The report showed that of 37 projects supported by the IDB between April 1988 and March 1997, only four had actually met their job targets. The IDB achieved its annual targets for job promotion in only four of the nine years to March 1997. The four-year period from April 1992 to March 1996 was the most successful, with the level of jobs promoted showing a marked increase over the earlier years.
Overall the number of jobs created was significantly less than promised. In a survey of 37 projects, the Audit Office found that only 17 (46 per cent) were operating in March 1997 and of these only four (11 per cent) had achieved or exceeded their job targets.
On average, the peak proportion of jobs created was 40 per cent of those promoted. In March 1997, the level of actual jobs in place averaged 17 per cent of those promoted. The report concluded that "a substantial proportion of jobs promised were not, in fact, created and a significant percentage of created jobs were of limited duration".

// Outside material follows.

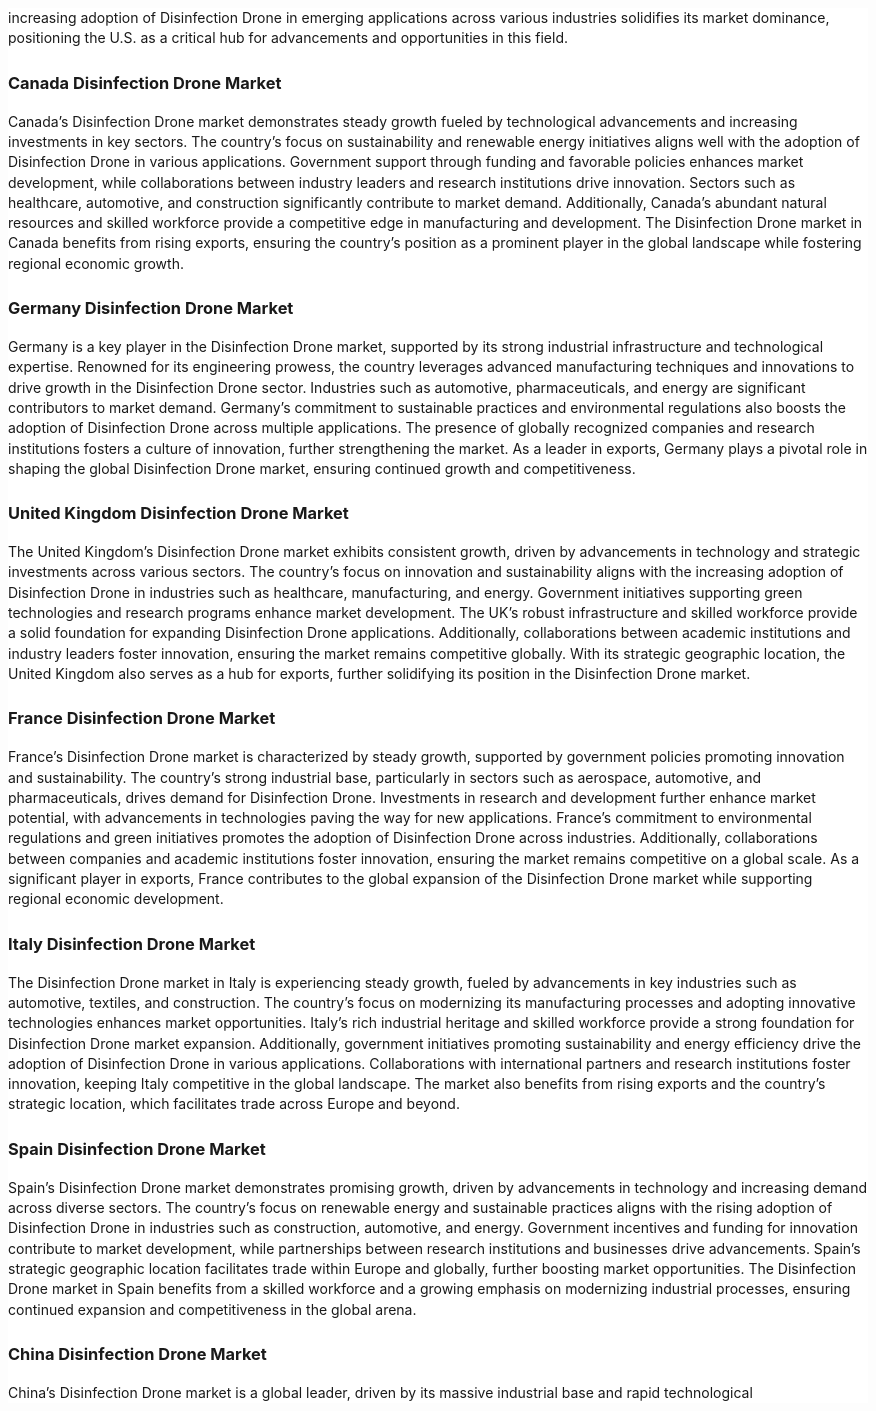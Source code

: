 increasing adoption of Disinfection Drone in emerging applications across various industries solidifies its market dominance, positioning the U.S. as a critical hub for advancements and opportunities in this field.</p><h3>Canada Disinfection Drone Market</h3><p>Canada&rsquo;s Disinfection Drone market demonstrates steady growth fueled by technological advancements and increasing investments in key sectors. The country&rsquo;s focus on sustainability and renewable energy initiatives aligns well with the adoption of Disinfection Drone in various applications. Government support through funding and favorable policies enhances market development, while collaborations between industry leaders and research institutions drive innovation. Sectors such as healthcare, automotive, and construction significantly contribute to market demand. Additionally, Canada&rsquo;s abundant natural resources and skilled workforce provide a competitive edge in manufacturing and development. The Disinfection Drone market in Canada benefits from rising exports, ensuring the country&rsquo;s position as a prominent player in the global landscape while fostering regional economic growth.</p><h3>Germany Disinfection Drone Market</h3><p>Germany is a key player in the Disinfection Drone market, supported by its strong industrial infrastructure and technological expertise. Renowned for its engineering prowess, the country leverages advanced manufacturing techniques and innovations to drive growth in the Disinfection Drone sector. Industries such as automotive, pharmaceuticals, and energy are significant contributors to market demand. Germany&rsquo;s commitment to sustainable practices and environmental regulations also boosts the adoption of Disinfection Drone across multiple applications. The presence of globally recognized companies and research institutions fosters a culture of innovation, further strengthening the market. As a leader in exports, Germany plays a pivotal role in shaping the global Disinfection Drone market, ensuring continued growth and competitiveness.</p><h3>United Kingdom Disinfection Drone Market</h3><p>The United Kingdom&rsquo;s Disinfection Drone market exhibits consistent growth, driven by advancements in technology and strategic investments across various sectors. The country&rsquo;s focus on innovation and sustainability aligns with the increasing adoption of Disinfection Drone in industries such as healthcare, manufacturing, and energy. Government initiatives supporting green technologies and research programs enhance market development. The UK&rsquo;s robust infrastructure and skilled workforce provide a solid foundation for expanding Disinfection Drone applications. Additionally, collaborations between academic institutions and industry leaders foster innovation, ensuring the market remains competitive globally. With its strategic geographic location, the United Kingdom also serves as a hub for exports, further solidifying its position in the Disinfection Drone market.</p><h3>France Disinfection Drone Market</h3><p>France&rsquo;s Disinfection Drone market is characterized by steady growth, supported by government policies promoting innovation and sustainability. The country&rsquo;s strong industrial base, particularly in sectors such as aerospace, automotive, and pharmaceuticals, drives demand for Disinfection Drone. Investments in research and development further enhance market potential, with advancements in technologies paving the way for new applications. France&rsquo;s commitment to environmental regulations and green initiatives promotes the adoption of Disinfection Drone across industries. Additionally, collaborations between companies and academic institutions foster innovation, ensuring the market remains competitive on a global scale. As a significant player in exports, France contributes to the global expansion of the Disinfection Drone market while supporting regional economic development.</p><h3>Italy Disinfection Drone Market</h3><p>The Disinfection Drone market in Italy is experiencing steady growth, fueled by advancements in key industries such as automotive, textiles, and construction. The country&rsquo;s focus on modernizing its manufacturing processes and adopting innovative technologies enhances market opportunities. Italy&rsquo;s rich industrial heritage and skilled workforce provide a strong foundation for Disinfection Drone market expansion. Additionally, government initiatives promoting sustainability and energy efficiency drive the adoption of Disinfection Drone in various applications. Collaborations with international partners and research institutions foster innovation, keeping Italy competitive in the global landscape. The market also benefits from rising exports and the country&rsquo;s strategic location, which facilitates trade across Europe and beyond.</p><h3>Spain Disinfection Drone Market</h3><p>Spain&rsquo;s Disinfection Drone market demonstrates promising growth, driven by advancements in technology and increasing demand across diverse sectors. The country&rsquo;s focus on renewable energy and sustainable practices aligns with the rising adoption of Disinfection Drone in industries such as construction, automotive, and energy. Government incentives and funding for innovation contribute to market development, while partnerships between research institutions and businesses drive advancements. Spain&rsquo;s strategic geographic location facilitates trade within Europe and globally, further boosting market opportunities. The Disinfection Drone market in Spain benefits from a skilled workforce and a growing emphasis on modernizing industrial processes, ensuring continued expansion and competitiveness in the global arena.</p><h3>China Disinfection Drone Market</h3><p>China&rsquo;s Disinfection Drone market is a global leader, driven by its massive industrial base and rapid technological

Of the 79 companies offered assistance, 11 had subsequently ceased trading by April 1997. Nine other projects were abandoned before receiving any financial assistance from the IDB. In total, these 20 projects had promised 1,858 jobs - 12 per cent of the total jobs promoted in the nine-year period.
In that time, 41 per cent of jobs promoted and 45 per cent of total planned investment were located in disadvantaged areas. Derry District Council area was the most successful location, attracting 26 per cent by value of total planned investment and 20 per cent of jobs promised. Seven areas attracted no projects, including two areas of social need - Moyle and Strabane.
The level of IDB contribution at 65 per cent (£3.7 million) far exceeded the normal 50 per cent maximum threshold of public funds contribution. In five of the six cases examined, the IDB's test of efficiency indicated that the projects would be likely to produce net losses - ranging from £1.2 million to £14.7 million - to the British economy.